Segment Start: The data

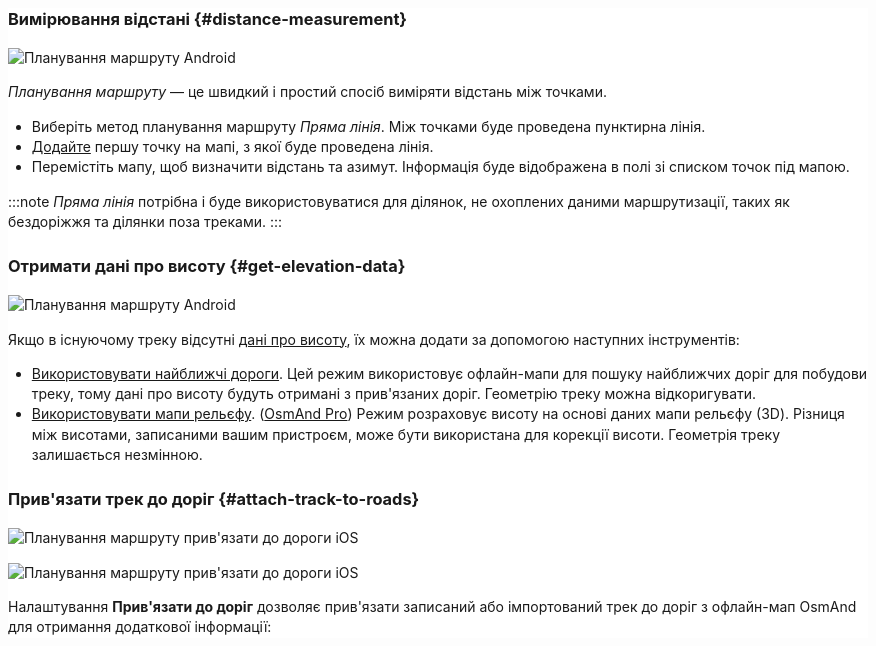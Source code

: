 
### Вимірювання відстані {#distance-measurement}

![Планування маршруту Android](@site/static/img/plan-route/plan_route_lines_andr.png)  

*Планування маршруту* — це швидкий і простий спосіб виміряти відстань між точками.

- Виберіть метод планування маршруту *Пряма лінія*. Між точками буде проведена пунктирна лінія.
- [Додайте](#adding-points) першу точку на мапі, з якої буде проведена лінія.
- Перемістіть мапу, щоб визначити відстань та азимут. Інформація буде відображена в полі зі списком точок під мапою.

:::note
*Пряма лінія* потрібна і буде використовуватися для ділянок, не охоплених даними маршрутизації, таких як бездоріжжя та ділянки поза треками.
:::


### Отримати дані про висоту {#get-elevation-data}

<InfoAndroidOnly />

![Планування маршруту Android](@site/static/img/plan-route/plan_route_graph_4_andr.png)  

Якщо в існуючому треку відсутні [дані про висоту](../map/tracks/track-context-menu.md#calculating-missing-elevation), їх можна додати за допомогою наступних інструментів:

- [Використовувати найближчі дороги](#attach-track-to-roads). Цей режим використовує офлайн-мапи для пошуку найближчих доріг для побудови треку, тому дані про висоту будуть отримані з прив'язаних доріг. Геометрію треку можна відкоригувати.  
- [Використовувати мапи рельєфу](../map/tracks/track-context-menu.md#calculating-missing-elevation). ([OsmAnd Pro](../purchases/android.md#pro-features)) Режим розраховує висоту на основі даних мапи рельєфу (3D). Різниця між висотами, записаними вашим пристроєм, може бути використана для корекції висоти. Геометрія треку залишається незмінною.


### Прив'язати трек до доріг {#attach-track-to-roads}

<Tabs groupId="operating-systems" queryString="operating-systems">

<TabItem value="android" label="Android">

![Планування маршруту прив'язати до дороги iOS](@site/static/img/plan-route/plan_route-snap_andr.png)

</TabItem>

<TabItem value="ios" label="iOS">

![Планування маршруту прив'язати до дороги iOS](@site/static/img/plan-route/plan_route-snap_ios.png)

</TabItem>

</Tabs>  

Налаштування **Прив'язати до доріг** дозволяє прив'язати записаний або імпортований трек до доріг з офлайн-мап OsmAnd для отримання додаткової інформації:
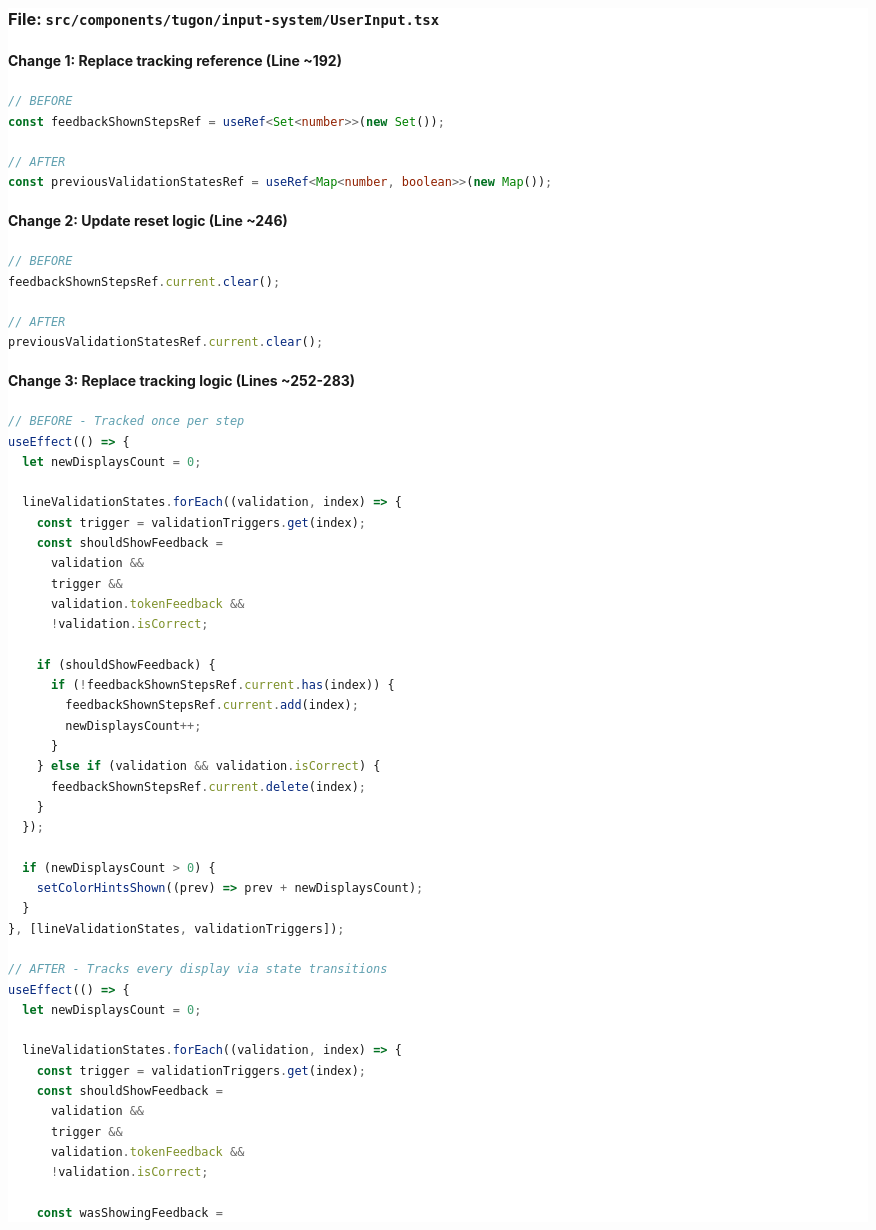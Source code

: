 ### File: `src/components/tugon/input-system/UserInput.tsx`

#### Change 1: Replace tracking reference (Line ~192)

```typescript
// BEFORE
const feedbackShownStepsRef = useRef<Set<number>>(new Set());

// AFTER
const previousValidationStatesRef = useRef<Map<number, boolean>>(new Map());
```

#### Change 2: Update reset logic (Line ~246)

```typescript
// BEFORE
feedbackShownStepsRef.current.clear();

// AFTER
previousValidationStatesRef.current.clear();
```

#### Change 3: Replace tracking logic (Lines ~252-283)

```typescript
// BEFORE - Tracked once per step
useEffect(() => {
  let newDisplaysCount = 0;

  lineValidationStates.forEach((validation, index) => {
    const trigger = validationTriggers.get(index);
    const shouldShowFeedback =
      validation &&
      trigger &&
      validation.tokenFeedback &&
      !validation.isCorrect;

    if (shouldShowFeedback) {
      if (!feedbackShownStepsRef.current.has(index)) {
        feedbackShownStepsRef.current.add(index);
        newDisplaysCount++;
      }
    } else if (validation && validation.isCorrect) {
      feedbackShownStepsRef.current.delete(index);
    }
  });

  if (newDisplaysCount > 0) {
    setColorHintsShown((prev) => prev + newDisplaysCount);
  }
}, [lineValidationStates, validationTriggers]);

// AFTER - Tracks every display via state transitions
useEffect(() => {
  let newDisplaysCount = 0;

  lineValidationStates.forEach((validation, index) => {
    const trigger = validationTriggers.get(index);
    const shouldShowFeedback =
      validation &&
      trigger &&
      validation.tokenFeedback &&
      !validation.isCorrect;

    const wasShowingFeedback =
```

Segment End: The data

- _Exercise objective_: Your reply must be one number, namely the count of lines above that hold the string "язати".

- _Solution_: 4